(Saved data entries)
= = = =

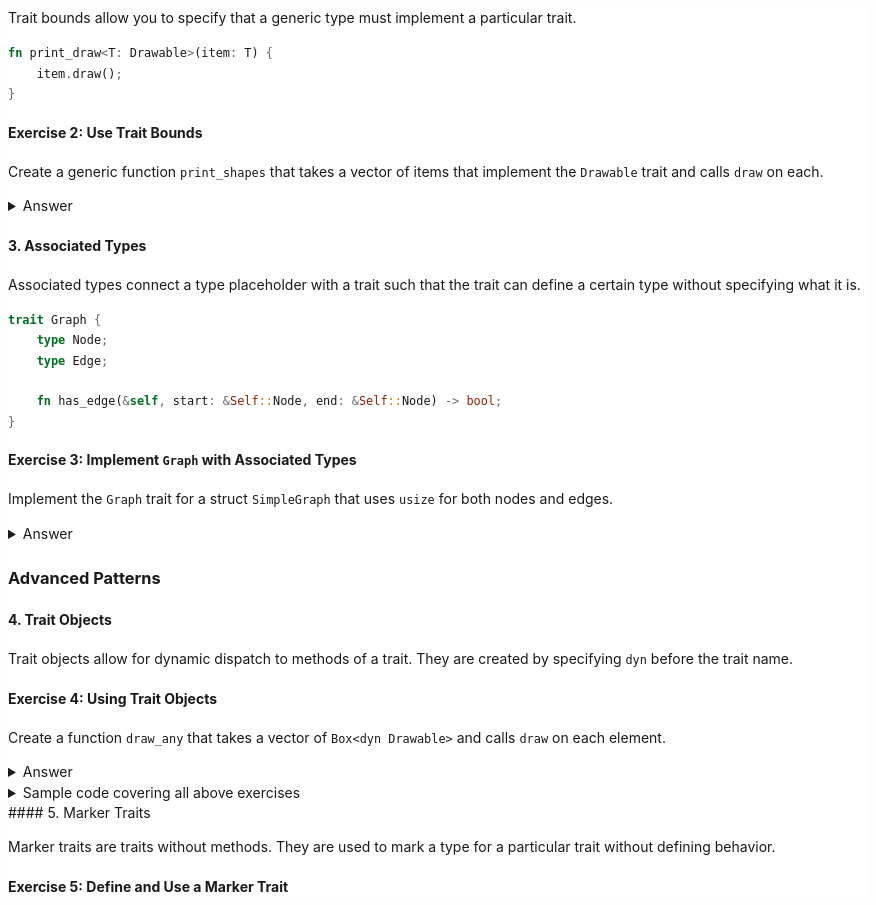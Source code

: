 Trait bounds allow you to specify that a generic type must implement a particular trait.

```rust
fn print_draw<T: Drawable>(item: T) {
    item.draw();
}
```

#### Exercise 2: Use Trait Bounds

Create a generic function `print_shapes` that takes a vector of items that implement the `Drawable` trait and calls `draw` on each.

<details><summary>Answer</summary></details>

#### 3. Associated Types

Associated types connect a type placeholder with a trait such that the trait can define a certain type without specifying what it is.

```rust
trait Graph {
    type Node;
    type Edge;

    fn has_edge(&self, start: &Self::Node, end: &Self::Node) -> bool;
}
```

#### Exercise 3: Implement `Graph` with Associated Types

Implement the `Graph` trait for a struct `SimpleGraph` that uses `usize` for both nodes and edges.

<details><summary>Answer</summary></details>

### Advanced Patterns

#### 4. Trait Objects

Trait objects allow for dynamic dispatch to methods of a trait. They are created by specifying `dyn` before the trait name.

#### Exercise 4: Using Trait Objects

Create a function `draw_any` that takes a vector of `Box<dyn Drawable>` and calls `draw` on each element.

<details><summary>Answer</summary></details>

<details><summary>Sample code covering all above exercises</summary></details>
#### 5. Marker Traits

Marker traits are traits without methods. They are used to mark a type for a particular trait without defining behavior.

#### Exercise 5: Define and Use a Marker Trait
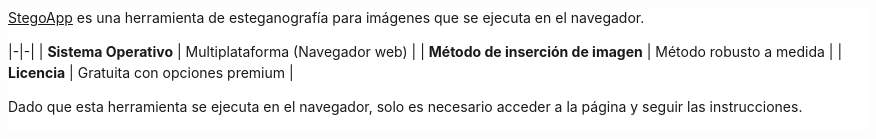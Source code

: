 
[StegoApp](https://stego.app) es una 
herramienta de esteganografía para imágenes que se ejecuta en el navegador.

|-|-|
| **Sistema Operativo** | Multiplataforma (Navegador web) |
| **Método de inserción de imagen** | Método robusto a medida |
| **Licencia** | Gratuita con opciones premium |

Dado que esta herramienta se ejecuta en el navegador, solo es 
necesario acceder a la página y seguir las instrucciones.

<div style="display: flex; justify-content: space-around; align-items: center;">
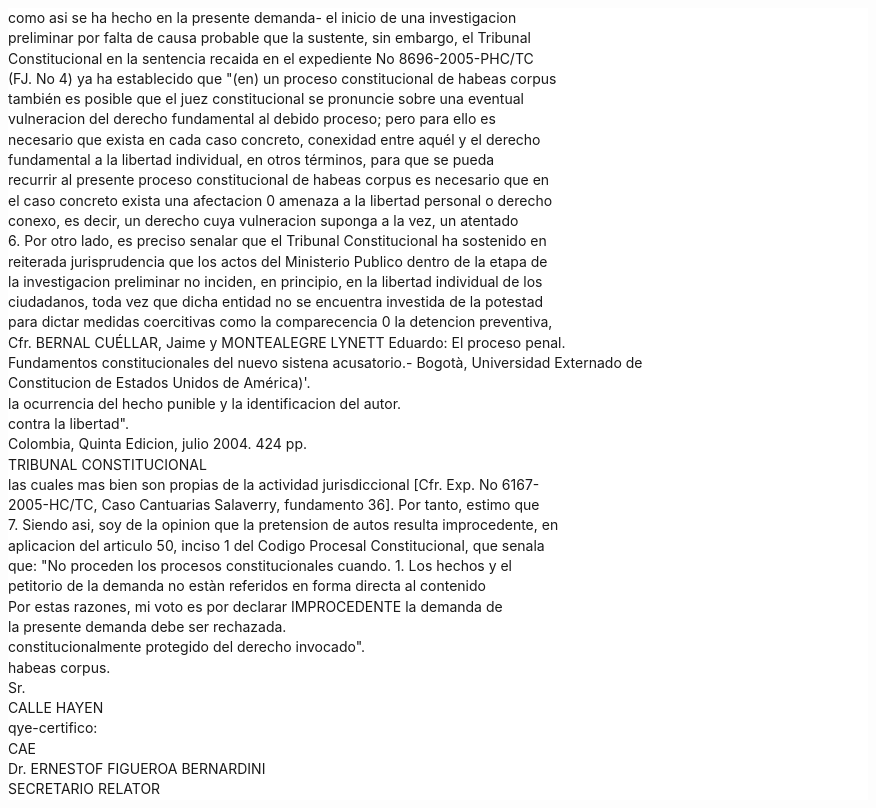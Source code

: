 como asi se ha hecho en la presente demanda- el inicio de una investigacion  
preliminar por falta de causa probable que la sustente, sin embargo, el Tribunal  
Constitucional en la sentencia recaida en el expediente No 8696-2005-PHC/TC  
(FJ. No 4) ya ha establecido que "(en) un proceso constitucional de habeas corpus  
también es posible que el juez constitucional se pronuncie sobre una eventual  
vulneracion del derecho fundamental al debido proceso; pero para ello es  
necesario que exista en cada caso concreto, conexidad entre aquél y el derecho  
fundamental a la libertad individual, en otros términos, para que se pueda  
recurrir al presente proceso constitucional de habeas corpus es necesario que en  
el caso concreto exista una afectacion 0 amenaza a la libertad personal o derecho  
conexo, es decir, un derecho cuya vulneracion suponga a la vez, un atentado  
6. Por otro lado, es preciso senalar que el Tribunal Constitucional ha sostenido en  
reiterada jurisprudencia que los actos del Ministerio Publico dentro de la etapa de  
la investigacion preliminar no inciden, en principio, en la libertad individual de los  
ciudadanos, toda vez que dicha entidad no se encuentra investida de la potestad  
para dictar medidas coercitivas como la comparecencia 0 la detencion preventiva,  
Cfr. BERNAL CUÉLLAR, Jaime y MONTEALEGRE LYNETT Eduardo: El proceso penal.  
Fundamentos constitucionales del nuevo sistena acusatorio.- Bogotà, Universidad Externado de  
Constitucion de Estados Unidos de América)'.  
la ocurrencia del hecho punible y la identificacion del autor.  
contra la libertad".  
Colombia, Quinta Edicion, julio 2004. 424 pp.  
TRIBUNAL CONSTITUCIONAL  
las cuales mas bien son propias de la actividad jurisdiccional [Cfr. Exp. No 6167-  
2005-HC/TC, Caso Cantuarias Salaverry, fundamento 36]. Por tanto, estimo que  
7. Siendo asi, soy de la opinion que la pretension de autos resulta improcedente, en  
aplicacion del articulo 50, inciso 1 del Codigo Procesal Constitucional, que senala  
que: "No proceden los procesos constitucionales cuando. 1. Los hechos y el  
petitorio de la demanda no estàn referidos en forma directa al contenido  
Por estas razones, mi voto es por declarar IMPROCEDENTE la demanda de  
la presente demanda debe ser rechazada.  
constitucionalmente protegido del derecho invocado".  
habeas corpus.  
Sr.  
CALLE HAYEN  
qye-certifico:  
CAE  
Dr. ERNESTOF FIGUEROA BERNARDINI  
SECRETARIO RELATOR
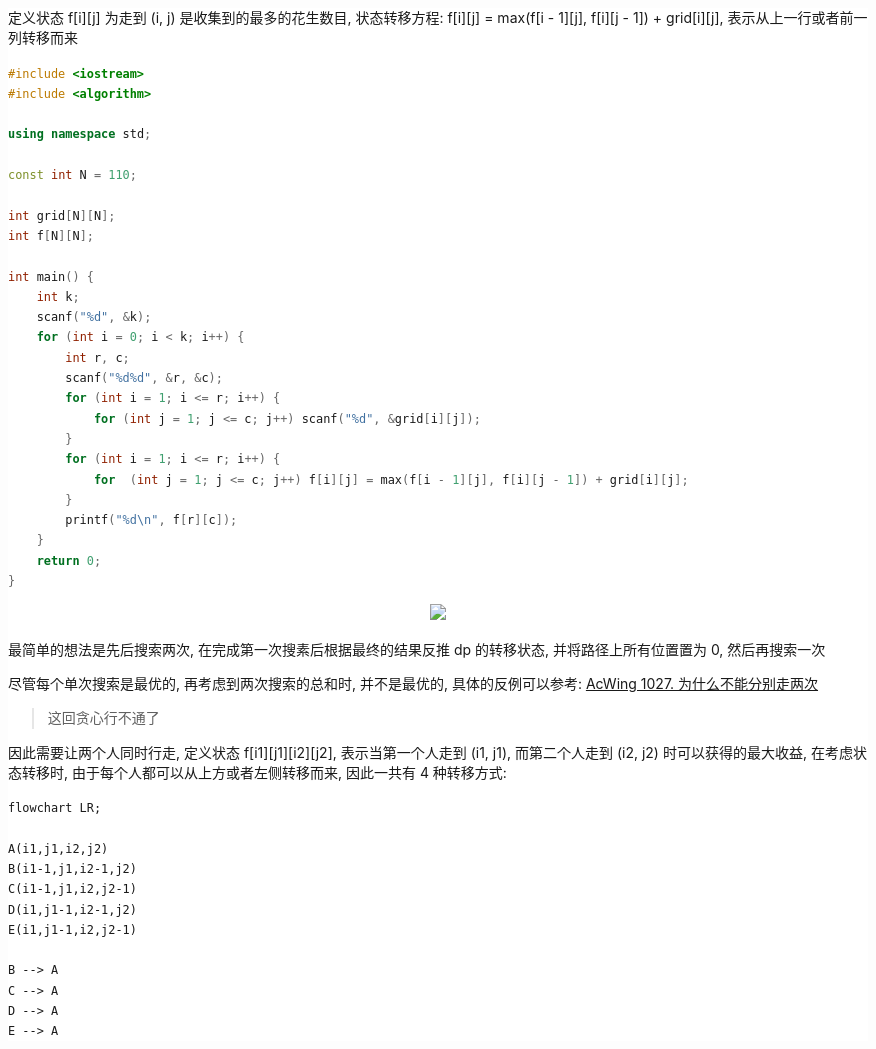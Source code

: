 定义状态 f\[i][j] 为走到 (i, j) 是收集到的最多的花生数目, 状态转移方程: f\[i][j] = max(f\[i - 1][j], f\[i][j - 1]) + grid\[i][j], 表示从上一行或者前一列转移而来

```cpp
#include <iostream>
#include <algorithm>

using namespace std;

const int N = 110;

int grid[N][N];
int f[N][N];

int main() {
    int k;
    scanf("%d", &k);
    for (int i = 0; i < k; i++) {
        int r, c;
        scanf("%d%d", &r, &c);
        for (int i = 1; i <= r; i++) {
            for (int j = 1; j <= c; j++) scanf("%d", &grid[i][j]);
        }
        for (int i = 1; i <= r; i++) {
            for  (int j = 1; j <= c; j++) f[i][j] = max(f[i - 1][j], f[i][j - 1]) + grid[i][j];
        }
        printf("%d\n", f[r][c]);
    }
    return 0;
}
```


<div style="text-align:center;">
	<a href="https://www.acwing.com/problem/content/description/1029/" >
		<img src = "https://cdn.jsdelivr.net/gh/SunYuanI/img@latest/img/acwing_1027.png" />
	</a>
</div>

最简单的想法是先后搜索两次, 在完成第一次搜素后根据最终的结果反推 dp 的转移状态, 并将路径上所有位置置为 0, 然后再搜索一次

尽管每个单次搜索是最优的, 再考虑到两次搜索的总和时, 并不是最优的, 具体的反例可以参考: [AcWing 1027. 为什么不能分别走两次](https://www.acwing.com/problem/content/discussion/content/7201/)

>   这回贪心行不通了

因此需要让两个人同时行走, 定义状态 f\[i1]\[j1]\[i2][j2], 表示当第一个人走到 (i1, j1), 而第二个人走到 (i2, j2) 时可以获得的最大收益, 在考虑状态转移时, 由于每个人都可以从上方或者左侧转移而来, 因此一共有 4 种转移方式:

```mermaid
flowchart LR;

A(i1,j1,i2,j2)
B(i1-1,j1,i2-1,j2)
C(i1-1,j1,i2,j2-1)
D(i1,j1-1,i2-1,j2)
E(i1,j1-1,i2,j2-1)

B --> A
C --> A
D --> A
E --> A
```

= = = =

-- Activity --
Write out every entry above exactly as it stands, minus the pictures.

-- Exercise solution --
Source code

: Trait bounds allow you to specify that a generic type must implement a particular trait.

```rust
fn print_draw<T: Drawable>(item: T) {
    item.draw();
}
```

#### Exercise 2: Use Trait Bounds

Create a generic function `print_shapes` that takes a vector of items that implement the `Drawable` trait and calls `draw` on each.

<details><summary>Answer</summary></details>

#### 3. Associated Types

Associated types connect a type placeholder with a trait such that the trait can define a certain type without specifying what it is.

```rust
trait Graph {
    type Node;
    type Edge;

    fn has_edge(&self, start: &Self::Node, end: &Self::Node) -> bool;
}
```

#### Exercise 3: Implement `Graph` with Associated Types

Implement the `Graph` trait for a struct `SimpleGraph` that uses `usize` for both nodes and edges.

<details><summary>Answer</summary></details>

### Advanced Patterns

#### 4. Trait Objects

Trait objects allow for dynamic dispatch to methods of a trait. They are created by specifying `dyn` before the trait name.

#### Exercise 4: Using Trait Objects

Create a function `draw_any` that takes a vector of `Box<dyn Drawable>` and calls `draw` on each element.

<details><summary>Answer</summary></details>

<details><summary>Sample code covering all above exercises</summary></details>
#### 5. Marker Traits

Marker traits are traits without methods. They are used to mark a type for a particular trait without defining behavior.

#### Exercise 5: Define and Use a Marker Trait
Source code

: 
[StegoApp](https://stego.app) es una 
herramienta de esteganografía para imágenes que se ejecuta en el navegador.

|-|-|
| **Sistema Operativo** | Multiplataforma (Navegador web) |
| **Método de inserción de imagen** | Método robusto a medida |
| **Licencia** | Gratuita con opciones premium |

Dado que esta herramienta se ejecuta en el navegador, solo es 
necesario acceder a la página y seguir las instrucciones.

<div style="display: flex; justify-content: space-around; align-items: center;">
Source code

: como asi se ha hecho en la presente demanda- el inicio de una investigacion  
preliminar por falta de causa probable que la sustente, sin embargo, el Tribunal  
Constitucional en la sentencia recaida en el expediente No 8696-2005-PHC/TC  
(FJ. No 4) ya ha establecido que "(en) un proceso constitucional de habeas corpus  
también es posible que el juez constitucional se pronuncie sobre una eventual  
vulneracion del derecho fundamental al debido proceso; pero para ello es  
necesario que exista en cada caso concreto, conexidad entre aquél y el derecho  
fundamental a la libertad individual, en otros términos, para que se pueda  
recurrir al presente proceso constitucional de habeas corpus es necesario que en  
el caso concreto exista una afectacion 0 amenaza a la libertad personal o derecho  
conexo, es decir, un derecho cuya vulneracion suponga a la vez, un atentado  
6. Por otro lado, es preciso senalar que el Tribunal Constitucional ha sostenido en  
reiterada jurisprudencia que los actos del Ministerio Publico dentro de la etapa de  
la investigacion preliminar no inciden, en principio, en la libertad individual de los  
ciudadanos, toda vez que dicha entidad no se encuentra investida de la potestad  
para dictar medidas coercitivas como la comparecencia 0 la detencion preventiva,  
Cfr. BERNAL CUÉLLAR, Jaime y MONTEALEGRE LYNETT Eduardo: El proceso penal.  
Fundamentos constitucionales del nuevo sistena acusatorio.- Bogotà, Universidad Externado de  
Constitucion de Estados Unidos de América)'.  
la ocurrencia del hecho punible y la identificacion del autor.  
contra la libertad".  
Colombia, Quinta Edicion, julio 2004. 424 pp.  
TRIBUNAL CONSTITUCIONAL  
las cuales mas bien son propias de la actividad jurisdiccional [Cfr. Exp. No 6167-  
2005-HC/TC, Caso Cantuarias Salaverry, fundamento 36]. Por tanto, estimo que  
7. Siendo asi, soy de la opinion que la pretension de autos resulta improcedente, en  
aplicacion del articulo 50, inciso 1 del Codigo Procesal Constitucional, que senala  
que: "No proceden los procesos constitucionales cuando. 1. Los hechos y el  
petitorio de la demanda no estàn referidos en forma directa al contenido  
Por estas razones, mi voto es por declarar IMPROCEDENTE la demanda de  
la presente demanda debe ser rechazada.  
constitucionalmente protegido del derecho invocado".  
habeas corpus.  
Sr.  
CALLE HAYEN  
qye-certifico:  
CAE  
Dr. ERNESTOF FIGUEROA BERNARDINI  
SECRETARIO RELATOR
Source code

: 定义状态 f\[i][j] 为走到 (i, j) 是收集到的最多的花生数目, 状态转移方程: f\[i][j] = max(f\[i - 1][j], f\[i][j - 1]) + grid\[i][j], 表示从上一行或者前一列转移而来

```cpp
#include <iostream>
#include <algorithm>

using namespace std;

const int N = 110;

int grid[N][N];
int f[N][N];

int main() {
    int k;
    scanf("%d", &k);
    for (int i = 0; i < k; i++) {
        int r, c;
        scanf("%d%d", &r, &c);
        for (int i = 1; i <= r; i++) {
            for (int j = 1; j <= c; j++) scanf("%d", &grid[i][j]);
        }
        for (int i = 1; i <= r; i++) {
            for  (int j = 1; j <= c; j++) f[i][j] = max(f[i - 1][j], f[i][j - 1]) + grid[i][j];
        }
        printf("%d\n", f[r][c]);
    }
    return 0;
}
```


<div style="text-align:center;">
	<a href="https://www.acwing.com/problem/content/description/1029/" >
		<img src = "https://cdn.jsdelivr.net/gh/SunYuanI/img@latest/img/acwing_1027.png" />
	</a>
</div>

最简单的想法是先后搜索两次, 在完成第一次搜素后根据最终的结果反推 dp 的转移状态, 并将路径上所有位置置为 0, 然后再搜索一次

尽管每个单次搜索是最优的, 再考虑到两次搜索的总和时, 并不是最优的, 具体的反例可以参考: [AcWing 1027. 为什么不能分别走两次](https://www.acwing.com/problem/content/discussion/content/7201/)

>   这回贪心行不通了

因此需要让两个人同时行走, 定义状态 f\[i1]\[j1]\[i2][j2], 表示当第一个人走到 (i1, j1), 而第二个人走到 (i2, j2) 时可以获得的最大收益, 在考虑状态转移时, 由于每个人都可以从上方或者左侧转移而来, 因此一共有 4 种转移方式:

```mermaid
flowchart LR;

A(i1,j1,i2,j2)
B(i1-1,j1,i2-1,j2)
C(i1-1,j1,i2,j2-1)
D(i1,j1-1,i2-1,j2)
E(i1,j1-1,i2,j2-1)

B --> A
C --> A
D --> A
E --> A
```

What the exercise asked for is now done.